Obviously, the shinkansen concept could not have become reality without incorporating prior technological developments. Of central importance was the high-performance EMUs being developed by the private railways, JNR's AC electrification projects, and the growth of systems technology.
Systems technology takes a comprehensive, all-inclusive approach to problems. In the case of the shinkansen, it made maximum use of the positive effect obtained by building a new railway from scratch—a railway that had no through operations with conventional lines.
Since the track would be grade-separated through its entire length, allowable braking distance could be increased by several magnitudes.

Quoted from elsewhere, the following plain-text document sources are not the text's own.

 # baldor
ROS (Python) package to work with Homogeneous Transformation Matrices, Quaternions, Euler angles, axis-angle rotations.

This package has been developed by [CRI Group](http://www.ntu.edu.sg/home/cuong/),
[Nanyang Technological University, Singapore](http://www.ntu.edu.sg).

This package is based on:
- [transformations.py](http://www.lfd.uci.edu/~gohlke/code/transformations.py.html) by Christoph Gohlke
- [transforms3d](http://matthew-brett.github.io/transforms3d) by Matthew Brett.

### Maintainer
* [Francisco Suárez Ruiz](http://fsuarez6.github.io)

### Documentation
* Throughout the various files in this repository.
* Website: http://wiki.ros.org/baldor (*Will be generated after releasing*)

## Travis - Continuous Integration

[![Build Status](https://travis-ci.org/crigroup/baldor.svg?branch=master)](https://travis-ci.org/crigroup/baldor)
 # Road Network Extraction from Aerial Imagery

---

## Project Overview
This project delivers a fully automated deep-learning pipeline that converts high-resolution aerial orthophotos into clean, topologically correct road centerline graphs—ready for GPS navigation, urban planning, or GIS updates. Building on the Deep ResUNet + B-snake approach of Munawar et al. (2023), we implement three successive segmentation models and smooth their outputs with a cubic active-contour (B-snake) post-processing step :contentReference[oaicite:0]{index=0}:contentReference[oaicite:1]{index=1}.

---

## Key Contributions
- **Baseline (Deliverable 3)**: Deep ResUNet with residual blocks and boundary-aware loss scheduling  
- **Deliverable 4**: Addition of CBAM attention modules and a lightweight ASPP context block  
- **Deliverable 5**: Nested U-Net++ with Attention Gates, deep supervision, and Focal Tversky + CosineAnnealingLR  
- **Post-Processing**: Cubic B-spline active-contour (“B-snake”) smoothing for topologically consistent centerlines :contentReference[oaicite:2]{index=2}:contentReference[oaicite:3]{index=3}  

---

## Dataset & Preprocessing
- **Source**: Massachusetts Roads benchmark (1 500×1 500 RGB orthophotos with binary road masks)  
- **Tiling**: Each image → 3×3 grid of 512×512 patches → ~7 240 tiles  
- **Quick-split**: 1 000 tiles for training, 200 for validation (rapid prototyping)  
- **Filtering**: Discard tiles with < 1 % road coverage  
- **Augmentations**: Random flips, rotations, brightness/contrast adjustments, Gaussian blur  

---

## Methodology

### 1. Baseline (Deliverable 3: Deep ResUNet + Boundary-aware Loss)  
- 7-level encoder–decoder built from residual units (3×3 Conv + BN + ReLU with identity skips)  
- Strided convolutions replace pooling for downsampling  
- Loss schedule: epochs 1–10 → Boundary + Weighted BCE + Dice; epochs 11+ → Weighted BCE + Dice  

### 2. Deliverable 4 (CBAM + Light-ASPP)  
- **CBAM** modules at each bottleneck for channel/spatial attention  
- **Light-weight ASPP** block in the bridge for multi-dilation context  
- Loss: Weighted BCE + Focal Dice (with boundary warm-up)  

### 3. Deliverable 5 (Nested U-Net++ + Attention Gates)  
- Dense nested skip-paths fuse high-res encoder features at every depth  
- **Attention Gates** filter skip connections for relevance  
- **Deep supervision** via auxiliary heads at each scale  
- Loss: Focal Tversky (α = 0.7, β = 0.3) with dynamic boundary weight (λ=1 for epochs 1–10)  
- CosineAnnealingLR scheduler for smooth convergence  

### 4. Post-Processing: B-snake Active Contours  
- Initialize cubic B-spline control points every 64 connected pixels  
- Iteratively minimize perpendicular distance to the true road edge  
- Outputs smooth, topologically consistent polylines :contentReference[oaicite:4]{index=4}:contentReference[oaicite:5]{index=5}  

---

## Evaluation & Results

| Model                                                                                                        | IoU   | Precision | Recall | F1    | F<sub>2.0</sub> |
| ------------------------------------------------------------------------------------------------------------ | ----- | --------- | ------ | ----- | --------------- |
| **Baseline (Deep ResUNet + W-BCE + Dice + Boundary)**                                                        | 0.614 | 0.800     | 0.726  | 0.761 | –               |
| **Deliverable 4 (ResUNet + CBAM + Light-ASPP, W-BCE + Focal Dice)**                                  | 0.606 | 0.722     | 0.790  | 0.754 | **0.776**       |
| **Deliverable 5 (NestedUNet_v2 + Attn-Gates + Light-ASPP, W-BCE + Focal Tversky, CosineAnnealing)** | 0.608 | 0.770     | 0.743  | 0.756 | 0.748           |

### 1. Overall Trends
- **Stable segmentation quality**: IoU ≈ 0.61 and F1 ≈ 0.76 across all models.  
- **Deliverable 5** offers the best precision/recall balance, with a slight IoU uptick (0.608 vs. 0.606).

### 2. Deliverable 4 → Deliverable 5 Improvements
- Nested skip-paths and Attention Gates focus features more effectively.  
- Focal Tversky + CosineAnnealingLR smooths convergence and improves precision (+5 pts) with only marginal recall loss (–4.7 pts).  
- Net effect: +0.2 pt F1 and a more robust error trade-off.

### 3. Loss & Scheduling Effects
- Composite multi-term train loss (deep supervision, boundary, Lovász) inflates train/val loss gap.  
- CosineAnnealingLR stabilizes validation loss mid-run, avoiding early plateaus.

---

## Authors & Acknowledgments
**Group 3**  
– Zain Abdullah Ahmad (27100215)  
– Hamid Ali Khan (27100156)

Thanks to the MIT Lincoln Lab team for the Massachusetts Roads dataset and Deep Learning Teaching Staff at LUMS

Fast trains could run frequently due to the adoption of onboard Automatic Train Control (ATC) and the world's first Centralized Traffic Control (CTC) on double track. In addition, the world's first nationwide rail seat reservation system was developed to permit smooth reservation services for the vast number of passengers.
The planned maximum speed of 210 km/h was achieved from the first day of commercial operations and as soon as the ballasted track bed was judged to have stabilized sufficiently, the Tokaido Shinkansen began making the 515.3-km run between Tokyo and Osaka in 3 hours and 10 minutes on 1 November 1965. It kept its top position in terms of maximum operating speed and schedule speed, until the French TGV began partial operations in September 1981.
Not only was the shinkansen fast, but it also broke records in carrying capacity, safety, and punctuality. It even showed that rail operations could be profitable. Public policy in Europe and elsewhere, which now favours a modal shift to high-speed railways, is based on the success of the shinkansen and current environmental and safety concerns.
For some time after the Tokaido Shinkansen first appeared, speeds remained virtually unchanged in Japan. Then the TGV arrived and Japan took up the challenge to boost speed further. JR Central was the first to succeed in this endeavour—developing the lighter Series 300 by doing everything possible to reduce weight in order to increase speeds to 270 km/h on the Tokaido Shinkansen, which is not as conducive to high speeds as other shinkansen lines.
Prior to the Series 300, the lightest axle load for high-speed trains was 16 tonnes for the Series 0 shinkansen, and 17 tonnes for Britain's HST and France's TGV. Sweden had aimed at 15 tonnes for its X2000 but no manufacturer had been able to meet the target. However, Japan's use of electric regenerative braking, almost unknown in fast trains at the time, helped reduce axle load to under 12 tonnes. This development made it possible to operate at the aimed-for speed of 270 km/h in 1993.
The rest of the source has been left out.